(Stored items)
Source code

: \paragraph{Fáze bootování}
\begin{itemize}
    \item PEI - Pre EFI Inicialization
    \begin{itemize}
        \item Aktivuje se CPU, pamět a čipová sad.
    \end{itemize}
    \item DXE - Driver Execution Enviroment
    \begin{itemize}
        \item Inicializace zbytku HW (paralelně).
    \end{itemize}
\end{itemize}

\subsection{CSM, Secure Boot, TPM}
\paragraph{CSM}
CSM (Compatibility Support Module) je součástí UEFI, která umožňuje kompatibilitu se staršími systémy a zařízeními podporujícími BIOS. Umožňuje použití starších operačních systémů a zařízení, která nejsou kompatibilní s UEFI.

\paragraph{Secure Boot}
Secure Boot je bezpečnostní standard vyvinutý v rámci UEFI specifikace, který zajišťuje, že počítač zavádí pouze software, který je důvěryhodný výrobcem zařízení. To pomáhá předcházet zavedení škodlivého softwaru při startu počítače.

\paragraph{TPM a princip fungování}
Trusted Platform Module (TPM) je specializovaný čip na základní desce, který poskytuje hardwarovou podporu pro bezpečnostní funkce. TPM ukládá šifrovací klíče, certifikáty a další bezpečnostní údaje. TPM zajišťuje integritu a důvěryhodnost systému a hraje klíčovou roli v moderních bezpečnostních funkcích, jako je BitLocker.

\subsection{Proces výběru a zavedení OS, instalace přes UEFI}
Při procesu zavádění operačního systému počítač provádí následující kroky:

* * *

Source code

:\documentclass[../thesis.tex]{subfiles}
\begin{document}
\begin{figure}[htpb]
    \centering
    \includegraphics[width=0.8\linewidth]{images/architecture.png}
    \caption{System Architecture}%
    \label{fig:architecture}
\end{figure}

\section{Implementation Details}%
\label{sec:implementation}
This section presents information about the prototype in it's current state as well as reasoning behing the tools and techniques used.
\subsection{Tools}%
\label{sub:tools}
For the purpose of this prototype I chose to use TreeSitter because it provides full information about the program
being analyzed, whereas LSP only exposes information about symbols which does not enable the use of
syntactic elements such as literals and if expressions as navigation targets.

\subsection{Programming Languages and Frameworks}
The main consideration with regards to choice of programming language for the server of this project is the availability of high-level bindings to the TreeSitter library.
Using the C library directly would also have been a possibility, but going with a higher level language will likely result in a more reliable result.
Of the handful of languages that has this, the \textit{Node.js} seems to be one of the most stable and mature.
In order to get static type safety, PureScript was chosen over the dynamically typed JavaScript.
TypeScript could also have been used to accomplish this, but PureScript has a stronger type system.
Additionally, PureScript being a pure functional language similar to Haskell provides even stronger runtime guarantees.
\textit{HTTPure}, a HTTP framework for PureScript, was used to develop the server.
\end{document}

*Problem details*. A single number is the whole answer: the tally of lines above that contain "stronger".

*Written answer*. 2